▶ [RAW DATA]:
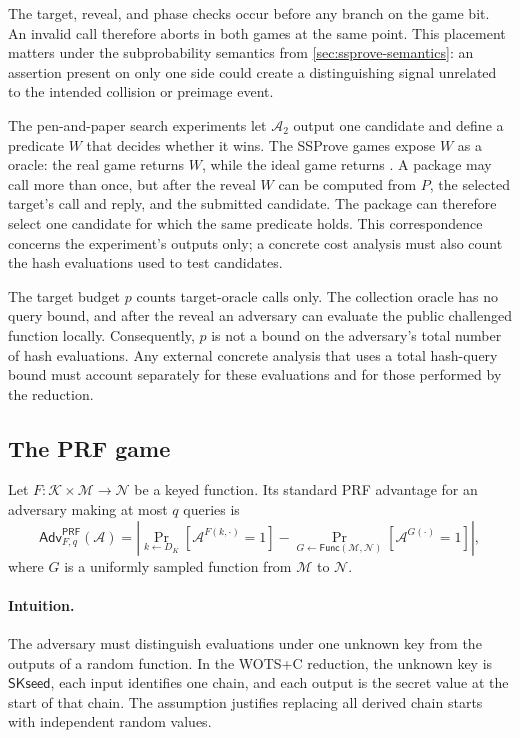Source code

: \documentclass[11pt,a4paper]{article}
\theoremstyle{plain}
\theoremstyle{definition}
\DeclareRobustCommand{\coq}[1]{\texttt{\detokenize{#1}}}
\newcommand{\SSProve}{\textsf{SSProve}\xspace}
\newcommand{\WOTSC}{\textsf{WOTS+C}\xspace}
\newcommand{\Adv}{\mathsf{Adv}}
\newcommand{\A}{\mathcal{A}}
\newcommand{\SKseed}{\ensuremath{\mathsf{SKseed}}\xspace}
\begin{document}
The target, reveal, and phase checks occur before any branch on the game bit.
An invalid call therefore aborts in both games at the same point.
This placement matters under the subprobability semantics from \cref{sec:ssprove-semantics}: an assertion present on only one side could create a distinguishing signal unrelated to the intended collision or preimage event.

The pen-and-paper search experiments let \(\A_2\) output one candidate and define a predicate \(W\) that decides whether it wins.
The \SSProve games expose \(W\) as a \coq{CHECK} oracle: the real game returns \(W\), while the ideal game returns \coq{false}.
A package may call \coq{CHECK} more than once, but after the reveal \(W\) can be computed from \(P\), the selected target's call and reply, and the submitted candidate.
The package can therefore select one candidate for which the same predicate holds.
This correspondence concerns the experiment's outputs only; a concrete cost analysis must also count the hash evaluations used to test candidates.

The target budget \(p\) counts target-oracle calls only.
The collection oracle has no query bound, and after the reveal an adversary can evaluate the public challenged function locally.
Consequently, \(p\) is not a bound on the adversary's total number of hash evaluations.
Any external concrete analysis that uses a total hash-query bound must account separately for these evaluations and for those performed by the reduction.

\subsection{The PRF game}

Let \(F:\mathcal K\times\mathcal M\to\mathcal N\) be a keyed function.
Its standard PRF advantage for an adversary making at most \(q\) queries is
\begin{equation}
\label{eq:prf-definition}
  \Adv^{\mathsf{PRF}}_{F,q}(\A)
  =
  \left|
    \Pr_{k\leftarrow D_K}\!\left[\A^{F(k,\cdot)}=1\right]
    -
    \Pr_{G\leftarrow\mathsf{Func}(\mathcal M,\mathcal N)}\!\left[\A^{G(\cdot)}=1\right]
  \right|,
\end{equation}
where \(G\) is a uniformly sampled function from \(\mathcal M\) to \(\mathcal N\).

\paragraph{Intuition.}
The adversary must distinguish evaluations under one unknown key from the outputs of a random function.
In the \WOTSC reduction, the unknown key is \(\SKseed\), each input identifies one chain, and each output is the secret value at the start of that chain.
The assumption justifies replacing all derived chain starts with independent random values.
\end{document}

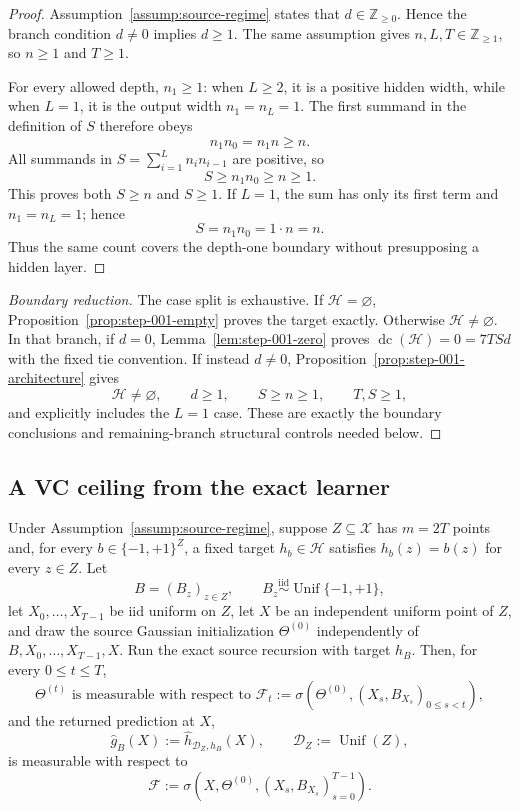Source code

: \begin{proof}
Assumption~\ref{assump:source-regime} states that
$d\in\mathbb Z_{\geq 0}$.  Hence the branch condition $d\neq 0$ implies
$d\geq 1$.  The same assumption gives $n,L,T\in\mathbb Z_{\geq 1}$, so
$n\geq 1$ and $T\geq 1$.

For every allowed depth, $n_1\geq 1$: when $L\geq 2$, it is a positive
hidden width, while when $L=1$, it is the output width $n_1=n_L=1$.
The first summand in the definition of $S$ therefore obeys
\[
n_1n_0=n_1n\geq n.
\]
All summands in $S=\sum_{i=1}^L n_i n_{i-1}$ are positive, so
\[
S\geq n_1n_0\geq n\geq 1.
\]
This proves both $S\geq n$ and $S\geq 1$.  If $L=1$, the sum has only
its first term and $n_1=n_L=1$; hence
\[
S=n_1n_0=1\cdot n=n.
\]
Thus the same count covers the depth-one boundary without presupposing a
hidden layer.
\end{proof}

\begin{proof}[Boundary reduction]
The case split is exhaustive.  If $\mathcal H=\varnothing$,
Proposition~\ref{prop:step-001-empty} proves the target exactly.  Otherwise
$\mathcal H\neq\varnothing$.  In that branch, if $d=0$,
Lemma~\ref{lem:step-001-zero} proves
$\operatorname{dc}(\mathcal H)=0=7TSd$ with the fixed tie convention.  If
instead $d\neq 0$, Proposition~\ref{prop:step-001-architecture} gives
\[
\mathcal H\neq\varnothing,\qquad d\geq 1,\qquad S\geq n\geq 1,
\qquad T,S\geq 1,
\]
and explicitly includes the $L=1$ case.  These are exactly the boundary
conclusions and remaining-branch structural controls needed below.
\end{proof}

\subsection{A VC ceiling from the exact learner}
\label{app:step-002}

\begin{lemma}
\label{lem:step-002-label-access}
Under Assumption~\ref{assump:source-regime}, suppose $Z\subseteq\mathcal X$
has $m=2T$ points and, for every $b\in\{-1,+1\}^{Z}$, a fixed target
$h_b\in\mathcal H$ satisfies $h_b(z)=b(z)$ for every $z\in Z$.  Let
\[
B=(B_z)_{z\in Z},\qquad B_z\stackrel{\mathrm{iid}}{\sim}
\operatorname{Unif}\{-1,+1\},
\]
let $X_0,\ldots,X_{T-1}$ be iid uniform on $Z$, let $X$ be an independent
uniform point of $Z$, and draw the source Gaussian initialization
$\Theta^{(0)}$ independently of $B,X_0,\ldots,X_{T-1},X$.  Run the exact
source recursion with target $h_B$.  Then, for every $0\leq t\leq T$,
\[
\Theta^{(t)}\text{ is measurable with respect to }
\mathscr F_t:=\sigma\!\left(\Theta^{(0)},(X_s,B_{X_s})_{0\leq s<t}\right),
\]
and the returned prediction at $X$,
\[
\widehat g_B(X):=\widehat h_{\mathcal D_Z,h_B}(X),
\qquad \mathcal D_Z:=\operatorname{Unif}(Z),
\]
is measurable with respect to
\[
\mathscr F:=\sigma\!\left(X,\Theta^{(0)},(X_s,B_{X_s})_{s=0}^{T-1}\right).
\]
\end{lemma}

▶ [AIM OF THE EXERCISE]:
Look above for the line with "VC ceiling from" and the line with "suppose $Z\subseteq\mathcal X$". Retype those two lines and every line between them exactly, adding nothing.

▶ [WRITTEN RESPONSE]:
\subsection{A VC ceiling from the exact learner}
\label{app:step-002}

\begin{lemma}
\label{lem:step-002-label-access}
Under Assumption~\ref{assump:source-regime}, suppose $Z\subseteq\mathcal X$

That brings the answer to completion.